━━━━━ Material for the task ━━━━━

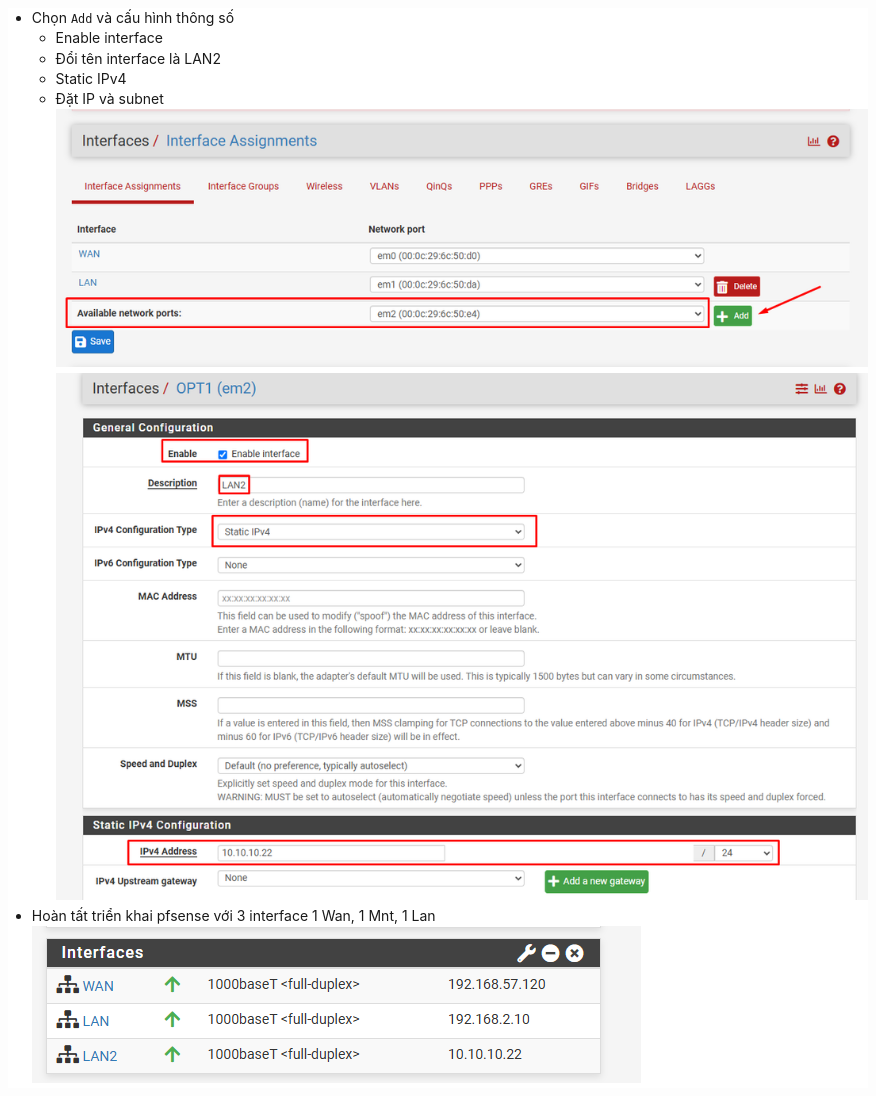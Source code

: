 - Chọn `Add` và cấu hình thông số 
	* Enable interface
	* Đổi tên interface là LAN2
	* Static IPv4 
	* Đặt IP và subnet 
![images](./images/pf-20.png)
![images](./images/pf-21.png)
- Hoàn tất triển khai pfsense với 3 interface 1 Wan, 1 Mnt, 1 Lan 
![images](./images/pf-22.png)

━━━━━

Task statement: Except for the pictures, copy the material above exactly.

Answer box:
Source code

: - Chọn `Add` và cấu hình thông số 
	* Enable interface
	* Đổi tên interface là LAN2
	* Static IPv4 
	* Đặt IP và subnet 
![images](./images/pf-20.png)
![images](./images/pf-21.png)
- Hoàn tất triển khai pfsense với 3 interface 1 Wan, 1 Mnt, 1 Lan 
![images](./images/pf-22.png)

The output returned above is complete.